### EXERCISE
Which lines in the records below contain the word "uncorrected"? Copy each of them.

### PROVIDED ENTRIES
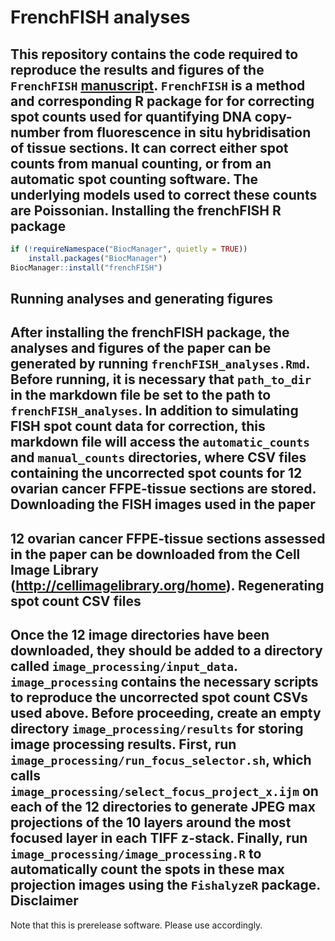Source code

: FrenchFISH analyses
=====
This repository contains the code required to reproduce the results and figures of the `FrenchFISH` [manuscript](https://doi.org/10.1101/487926).
`FrenchFISH` is a method and corresponding R package for for correcting spot counts used for quantifying DNA copy-number from fluorescence in situ hybridisation of tissue sections. It can correct either spot counts from manual counting, or from an automatic spot counting software. The underlying models used to correct these counts are Poissonian.
Installing the frenchFISH R package
----
```r
if (!requireNamespace("BiocManager", quietly = TRUE))
    install.packages("BiocManager")
BiocManager::install("frenchFISH")
```
Running analyses and generating figures
----
After installing the frenchFISH package, the analyses and figures of the paper can be generated by running `frenchFISH_analyses.Rmd`. Before running, it is necessary that `path_to_dir` in the markdown file be set to the path to `frenchFISH_analyses`.
In addition to simulating FISH spot count data for correction, this markdown file will access the `automatic_counts` and `manual_counts` directories, where CSV files containing the uncorrected spot counts for 12 ovarian cancer FFPE-tissue sections are stored.
Downloading the FISH images used in the paper
----
12 ovarian cancer FFPE-tissue sections assessed in the paper can be downloaded from the Cell Image Library (http://cellimagelibrary.org/home).
Regenerating spot count CSV files
----
Once the 12 image directories have been downloaded, they should be added to a directory called `image_processing/input_data`. `image_processing` contains the necessary scripts to reproduce the uncorrected spot count CSVs used above. Before proceeding, create an empty directory `image_processing/results` for storing image processing results.
First, run `image_processing/run_focus_selector.sh`, which calls `image_processing/select_focus_project_x.ijm` on each of the 12 directories to generate JPEG max projections of the 10 layers around the most focused layer in each TIFF z-stack.
Finally, run `image_processing/image_processing.R` to automatically count the spots in these max projection images using the `FishalyzeR` package.
Disclaimer
----
Note that this is prerelease software. Please use accordingly.
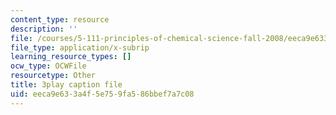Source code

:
 ```yaml
---
content_type: resource
description: ''
file: /courses/5-111-principles-of-chemical-science-fall-2008/eeca9e633a4f5e759fa586bbef7a7c08_pZEjVRqe-N4.vtt
file_type: application/x-subrip
learning_resource_types: []
ocw_type: OCWFile
resourcetype: Other
title: 3play caption file
uid: eeca9e63-3a4f-5e75-9fa5-86bbef7a7c08
---
```

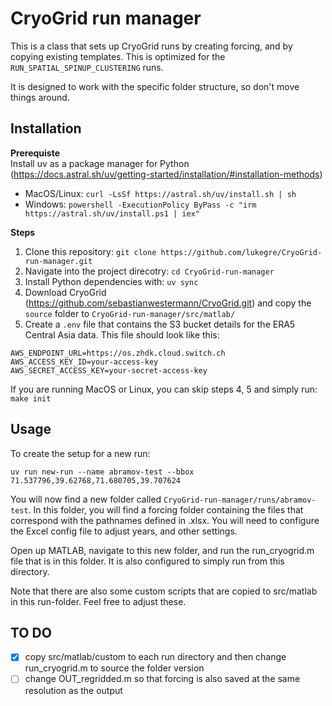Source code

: # CryoGrid run manager

This is a class that sets up CryoGrid runs by creating forcing, and by copying existing templates. This is optimized for the `RUN_SPATIAL_SPINUP_CLUSTERING` runs. 

It is designed to work with the specific folder structure, so don't move things around. 

## Installation

**Prerequiste**  
Install uv as a package manager for Python (https://docs.astral.sh/uv/getting-started/installation/#installation-methods)
  - MacOS/Linux: `curl -LsSf https://astral.sh/uv/install.sh | sh`
  - Windows: `powershell -ExecutionPolicy ByPass -c "irm https://astral.sh/uv/install.ps1 | iex"`

**Steps**

1. Clone this repository: `git clone https://github.com/lukegre/CryoGrid-run-manager.git`
3. Navigate into the project direcotry: `cd CryoGrid-run-manager`
4. Install Python dependencies with: `uv sync`
5. Download CryoGrid (https://github.com/sebastianwestermann/CryoGrid.git) and copy the `source` folder to `CryoGrid-run-manager/src/matlab/`
6. Create a `.env` file that contains the S3 bucket details for the ERA5 Central Asia data. This file should look like this:
```
AWS_ENDPOINT_URL=https://os.zhdk.cloud.switch.ch
AWS_ACCESS_KEY_ID=your-access-key
AWS_SECRET_ACCESS_KEY=your-secret-access-key
```

If you are running MacOS or Linux, you can skip steps 4, 5 and simply run: `make init`

## Usage

To create the setup for a new run: 

`uv run new-run --name abramov-test --bbox 71.537796,39.62768,71.680705,39.707624`

You will now find a new folder called `CryoGrid-run-manager/runs/abramov-test`. In this folder, you will find a forcing folder containing the files that correspond with the pathnames defined in <run-name>.xlsx. You will need to configure the Excel config file to adjust years, and other settings. 

Open up MATLAB, navigate to this new folder, and run the run_cryogrid.m file that is in this folder. It is also configured to simply run from this directory. 

Note that there are also some custom scripts that are copied to src/matlab in this run-folder. Feel free to adjust these. 


## TO DO

- [x] copy src/matlab/custom to each run directory and then change run_cryogrid.m to source the folder version
- [ ] change OUT_regridded.m so that forcing is also saved at the same resolution as the output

### SOLVED PROBLEM
In addition to simulating FISH spot count data for correction, this markdown file will access the `automatic_counts` and `manual_counts` directories, where CSV files containing the uncorrected spot counts for 12 ovarian cancer FFPE-tissue sections are stored.
Once the 12 image directories have been downloaded, they should be added to a directory called `image_processing/input_data`. `image_processing` contains the necessary scripts to reproduce the uncorrected spot count CSVs used above. Before proceeding, create an empty directory `image_processing/results` for storing image processing results.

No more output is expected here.